The metal was inside a company that manufactures titanium golf clubs and it “rained down in a huge fireball of sparks and burning shavings,” Fire Department Battalion Chief Mario Rueda said. “It was unbelievable.”
…
Titanium stacked inside one building exploded when it was hit with water from fire hoses, Rueda said.
Well, DUH.
And the author of the article goes out of his way to display his ignorance of basic science:
Burning titanium creates its own oxygen that feeds the flames, Rueda said.
(Yes, yes, he’s quoting the clearly ignorant fire chief, but he does not correct the statement.)
For those of you who don’t know (and if you don’t, I really hope you’re not a firefighter), titanium when it burns does not “create its own oxygen.” That would probably require some sort of nuclear fusion process. What it does do is burn like magnesium: white hot and angry. Burns like any other fuel… combusts with the oxygen in the air to form titanium oxide.

What titanium looks like when it burns. Don’t look too close… the bright light and UV will blind you.
Magnesium, titanium and other burnable metals become entertaining when some dumbass sprays water on ’em. The metal fire is hot enough that it actually strips the hydrogen off the oxygen in the water molecule, and then combusts with the oxygen… leaving the superheated hydrogen to float upwards to where it can find free oxygen, at which point the hydrogen now does the little combustion dance.

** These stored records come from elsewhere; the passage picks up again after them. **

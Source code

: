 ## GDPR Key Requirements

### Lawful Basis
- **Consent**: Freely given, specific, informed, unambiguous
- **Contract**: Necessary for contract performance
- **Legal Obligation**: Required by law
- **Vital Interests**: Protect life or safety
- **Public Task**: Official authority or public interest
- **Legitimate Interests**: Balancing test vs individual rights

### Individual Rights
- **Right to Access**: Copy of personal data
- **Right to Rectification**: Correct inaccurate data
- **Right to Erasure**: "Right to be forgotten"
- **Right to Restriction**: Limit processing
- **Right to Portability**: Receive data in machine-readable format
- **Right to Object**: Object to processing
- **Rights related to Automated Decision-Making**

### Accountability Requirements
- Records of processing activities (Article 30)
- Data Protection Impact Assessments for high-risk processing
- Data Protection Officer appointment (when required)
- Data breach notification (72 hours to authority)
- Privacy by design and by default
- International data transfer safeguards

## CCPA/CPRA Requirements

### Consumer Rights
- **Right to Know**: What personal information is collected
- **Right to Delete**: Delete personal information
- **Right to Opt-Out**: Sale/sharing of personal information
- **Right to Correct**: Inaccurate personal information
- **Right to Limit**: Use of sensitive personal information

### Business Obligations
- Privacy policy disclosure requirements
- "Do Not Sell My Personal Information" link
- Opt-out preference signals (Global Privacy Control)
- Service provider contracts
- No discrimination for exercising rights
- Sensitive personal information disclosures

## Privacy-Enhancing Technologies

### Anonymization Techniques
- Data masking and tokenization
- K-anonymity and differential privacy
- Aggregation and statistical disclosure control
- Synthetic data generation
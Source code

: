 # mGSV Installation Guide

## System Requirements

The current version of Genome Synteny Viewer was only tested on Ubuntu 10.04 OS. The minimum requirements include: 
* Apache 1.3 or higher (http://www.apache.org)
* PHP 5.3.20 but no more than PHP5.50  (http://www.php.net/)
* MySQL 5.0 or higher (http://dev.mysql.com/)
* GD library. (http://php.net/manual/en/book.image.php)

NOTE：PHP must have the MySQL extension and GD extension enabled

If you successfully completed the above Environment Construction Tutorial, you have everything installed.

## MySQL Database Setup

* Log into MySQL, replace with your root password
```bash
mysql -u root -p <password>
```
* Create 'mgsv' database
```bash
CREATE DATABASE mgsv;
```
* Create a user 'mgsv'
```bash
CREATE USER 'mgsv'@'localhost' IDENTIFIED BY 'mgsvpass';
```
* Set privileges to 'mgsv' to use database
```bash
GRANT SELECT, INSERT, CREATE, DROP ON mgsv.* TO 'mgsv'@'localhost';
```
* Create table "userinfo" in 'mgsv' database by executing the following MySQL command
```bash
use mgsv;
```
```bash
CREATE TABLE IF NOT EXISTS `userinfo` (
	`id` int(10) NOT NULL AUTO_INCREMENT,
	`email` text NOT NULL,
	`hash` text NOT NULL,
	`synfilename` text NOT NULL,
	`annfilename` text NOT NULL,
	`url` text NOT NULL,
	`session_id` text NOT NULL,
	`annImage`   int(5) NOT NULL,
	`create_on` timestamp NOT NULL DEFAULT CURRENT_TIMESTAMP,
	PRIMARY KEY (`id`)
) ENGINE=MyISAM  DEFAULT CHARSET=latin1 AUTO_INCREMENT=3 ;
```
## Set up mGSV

So if you have a titanium fire, do *not* spray water on it.
There are two basic ways to deal with a titanium fire:
1) Cover it with sand, dirt or salt. These are generally non-combustible and will melt, covering the metal with molten glass or molten salt, sheilding it from oxygen. Fire goes out. *Days* later, after things have cooled down (and not before), you can go in and try to make sense of the mess.
2) Run away. Call your insurance company and write off your losses.
#2 there is the sane choice.
Either the firefighter here were criminally ignorant/negligent, or they were mis/under-informed regarding the contents of the facility.
NOTE: if you think you might have a metal fire, and actually think you might want to try to put it out, you need to get a “Class D” fire extinguisher. Expensive, heavy as hell, shoots out not water or carbon dioxide (NOTE: burning metals will happily tear the CO2 molecule to shreds and dine on the oxygen, so don’t use one of those, either), but salt, sand, copper powder, graphite, a few others. There are apparently a few water-based solutions which can be used with titanium, but these are specialty substances, not tap water. Each metal requires a different type of Class D extinguisher. Having seen a few in action (just demonstrations, not, fortunately, on actual fires), they don’t shoot the salt out, they just sort of barf it out. So you have to be right on top of the fire.
Most titanium alloys are pretty fire resistant… you can weld ’em, grind ’em (producing a shower of white – not yellow – sparks), zap ’em with lasers, and the most they’ll do is melt. But pure titanium is reasonably bad news, and pretty much any titanium alloy *will* combust if you get it hot enough, and then supply enough oxidizer.